---------- Exercise data ----------

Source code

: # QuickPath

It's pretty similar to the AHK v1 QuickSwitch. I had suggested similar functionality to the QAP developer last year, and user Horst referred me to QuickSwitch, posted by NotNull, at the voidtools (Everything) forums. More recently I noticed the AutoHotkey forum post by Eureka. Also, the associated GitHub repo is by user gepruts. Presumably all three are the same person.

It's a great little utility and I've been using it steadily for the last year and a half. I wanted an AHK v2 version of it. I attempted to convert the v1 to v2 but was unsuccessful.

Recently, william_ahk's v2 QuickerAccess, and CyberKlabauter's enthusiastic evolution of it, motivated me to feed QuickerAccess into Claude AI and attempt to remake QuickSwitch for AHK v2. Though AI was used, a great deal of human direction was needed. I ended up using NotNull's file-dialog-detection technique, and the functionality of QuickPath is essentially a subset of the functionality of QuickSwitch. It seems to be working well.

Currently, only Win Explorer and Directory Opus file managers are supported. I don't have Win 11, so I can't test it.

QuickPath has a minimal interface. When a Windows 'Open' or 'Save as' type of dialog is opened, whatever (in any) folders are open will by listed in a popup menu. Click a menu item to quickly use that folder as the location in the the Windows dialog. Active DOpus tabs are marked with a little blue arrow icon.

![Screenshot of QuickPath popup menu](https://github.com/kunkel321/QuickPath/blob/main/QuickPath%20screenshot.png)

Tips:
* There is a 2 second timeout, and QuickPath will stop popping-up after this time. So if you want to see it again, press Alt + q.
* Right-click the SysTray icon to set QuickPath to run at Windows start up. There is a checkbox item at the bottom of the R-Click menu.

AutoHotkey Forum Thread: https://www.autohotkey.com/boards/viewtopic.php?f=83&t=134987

----------
---------- Exercise data ----------

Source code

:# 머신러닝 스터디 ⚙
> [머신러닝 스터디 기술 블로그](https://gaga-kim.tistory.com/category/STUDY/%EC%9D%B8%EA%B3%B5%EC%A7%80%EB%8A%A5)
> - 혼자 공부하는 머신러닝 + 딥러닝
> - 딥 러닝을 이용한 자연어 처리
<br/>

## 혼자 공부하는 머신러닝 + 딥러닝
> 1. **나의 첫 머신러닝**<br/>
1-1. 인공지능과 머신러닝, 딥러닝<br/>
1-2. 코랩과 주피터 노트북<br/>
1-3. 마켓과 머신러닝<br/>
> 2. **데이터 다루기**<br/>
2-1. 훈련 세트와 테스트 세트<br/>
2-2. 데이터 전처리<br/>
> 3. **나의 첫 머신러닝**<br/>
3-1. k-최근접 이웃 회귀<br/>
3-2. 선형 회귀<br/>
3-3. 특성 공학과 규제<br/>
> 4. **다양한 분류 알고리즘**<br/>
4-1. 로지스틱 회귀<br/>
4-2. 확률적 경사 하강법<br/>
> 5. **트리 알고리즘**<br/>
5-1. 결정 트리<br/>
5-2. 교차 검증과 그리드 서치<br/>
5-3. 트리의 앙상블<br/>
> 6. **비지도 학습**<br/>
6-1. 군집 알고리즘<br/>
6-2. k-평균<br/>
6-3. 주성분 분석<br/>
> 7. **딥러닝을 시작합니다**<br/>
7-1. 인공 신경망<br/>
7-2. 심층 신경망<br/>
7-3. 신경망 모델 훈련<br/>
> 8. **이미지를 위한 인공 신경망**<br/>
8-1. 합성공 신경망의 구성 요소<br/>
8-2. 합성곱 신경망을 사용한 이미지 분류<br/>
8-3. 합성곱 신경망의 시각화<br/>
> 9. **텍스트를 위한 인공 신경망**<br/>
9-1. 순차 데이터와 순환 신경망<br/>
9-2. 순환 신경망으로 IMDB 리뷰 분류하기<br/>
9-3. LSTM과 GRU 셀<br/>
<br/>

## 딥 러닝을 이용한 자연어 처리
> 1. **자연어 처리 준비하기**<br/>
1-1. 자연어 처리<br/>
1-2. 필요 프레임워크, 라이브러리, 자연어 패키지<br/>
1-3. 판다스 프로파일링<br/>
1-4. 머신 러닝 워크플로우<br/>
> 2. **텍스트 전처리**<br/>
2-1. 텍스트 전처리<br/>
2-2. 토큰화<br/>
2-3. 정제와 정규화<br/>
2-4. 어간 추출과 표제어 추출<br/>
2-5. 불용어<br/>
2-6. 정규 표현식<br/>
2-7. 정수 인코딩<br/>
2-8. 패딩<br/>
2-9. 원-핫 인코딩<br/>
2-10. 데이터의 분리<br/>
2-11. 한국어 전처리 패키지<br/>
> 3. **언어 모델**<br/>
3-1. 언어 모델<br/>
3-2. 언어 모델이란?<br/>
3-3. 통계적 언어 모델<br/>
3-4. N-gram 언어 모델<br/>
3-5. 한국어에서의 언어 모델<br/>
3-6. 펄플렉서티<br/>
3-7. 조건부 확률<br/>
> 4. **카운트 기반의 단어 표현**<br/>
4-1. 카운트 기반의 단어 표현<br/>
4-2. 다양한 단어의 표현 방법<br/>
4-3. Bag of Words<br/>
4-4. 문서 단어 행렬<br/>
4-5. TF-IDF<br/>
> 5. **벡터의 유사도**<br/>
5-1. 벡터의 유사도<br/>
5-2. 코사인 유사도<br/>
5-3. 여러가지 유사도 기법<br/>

----------
---------- Exercise data ----------

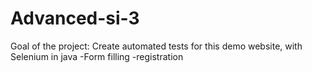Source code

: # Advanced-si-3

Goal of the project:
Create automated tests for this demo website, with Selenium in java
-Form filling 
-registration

----------

— Task description —
Everything above from the line with "2-2. 데이터 전처리<br/>" to the line with "5-3. 여러가지 유사도 기법<br/>", both included, must be repeated exactly, and nothing outside that range.

— Reply —
2-2. 데이터 전처리<br/>
> 3. **나의 첫 머신러닝**<br/>
3-1. k-최근접 이웃 회귀<br/>
3-2. 선형 회귀<br/>
3-3. 특성 공학과 규제<br/>
> 4. **다양한 분류 알고리즘**<br/>
4-1. 로지스틱 회귀<br/>
4-2. 확률적 경사 하강법<br/>
> 5. **트리 알고리즘**<br/>
5-1. 결정 트리<br/>
5-2. 교차 검증과 그리드 서치<br/>
5-3. 트리의 앙상블<br/>
> 6. **비지도 학습**<br/>
6-1. 군집 알고리즘<br/>
6-2. k-평균<br/>
6-3. 주성분 분석<br/>
> 7. **딥러닝을 시작합니다**<br/>
7-1. 인공 신경망<br/>
7-2. 심층 신경망<br/>
7-3. 신경망 모델 훈련<br/>
> 8. **이미지를 위한 인공 신경망**<br/>
8-1. 합성공 신경망의 구성 요소<br/>
8-2. 합성곱 신경망을 사용한 이미지 분류<br/>
8-3. 합성곱 신경망의 시각화<br/>
> 9. **텍스트를 위한 인공 신경망**<br/>
9-1. 순차 데이터와 순환 신경망<br/>
9-2. 순환 신경망으로 IMDB 리뷰 분류하기<br/>
9-3. LSTM과 GRU 셀<br/>
<br/>

## 딥 러닝을 이용한 자연어 처리
> 1. **자연어 처리 준비하기**<br/>
1-1. 자연어 처리<br/>
1-2. 필요 프레임워크, 라이브러리, 자연어 패키지<br/>
1-3. 판다스 프로파일링<br/>
1-4. 머신 러닝 워크플로우<br/>
> 2. **텍스트 전처리**<br/>
2-1. 텍스트 전처리<br/>
2-2. 토큰화<br/>
2-3. 정제와 정규화<br/>
2-4. 어간 추출과 표제어 추출<br/>
2-5. 불용어<br/>
2-6. 정규 표현식<br/>
2-7. 정수 인코딩<br/>
2-8. 패딩<br/>
2-9. 원-핫 인코딩<br/>
2-10. 데이터의 분리<br/>
2-11. 한국어 전처리 패키지<br/>
> 3. **언어 모델**<br/>
3-1. 언어 모델<br/>
3-2. 언어 모델이란?<br/>
3-3. 통계적 언어 모델<br/>
3-4. N-gram 언어 모델<br/>
3-5. 한국어에서의 언어 모델<br/>
3-6. 펄플렉서티<br/>
3-7. 조건부 확률<br/>
> 4. **카운트 기반의 단어 표현**<br/>
4-1. 카운트 기반의 단어 표현<br/>
4-2. 다양한 단어의 표현 방법<br/>
4-3. Bag of Words<br/>
4-4. 문서 단어 행렬<br/>
4-5. TF-IDF<br/>
> 5. **벡터의 유사도**<br/>
5-1. 벡터의 유사도<br/>
5-2. 코사인 유사도<br/>
5-3. 여러가지 유사도 기법<br/>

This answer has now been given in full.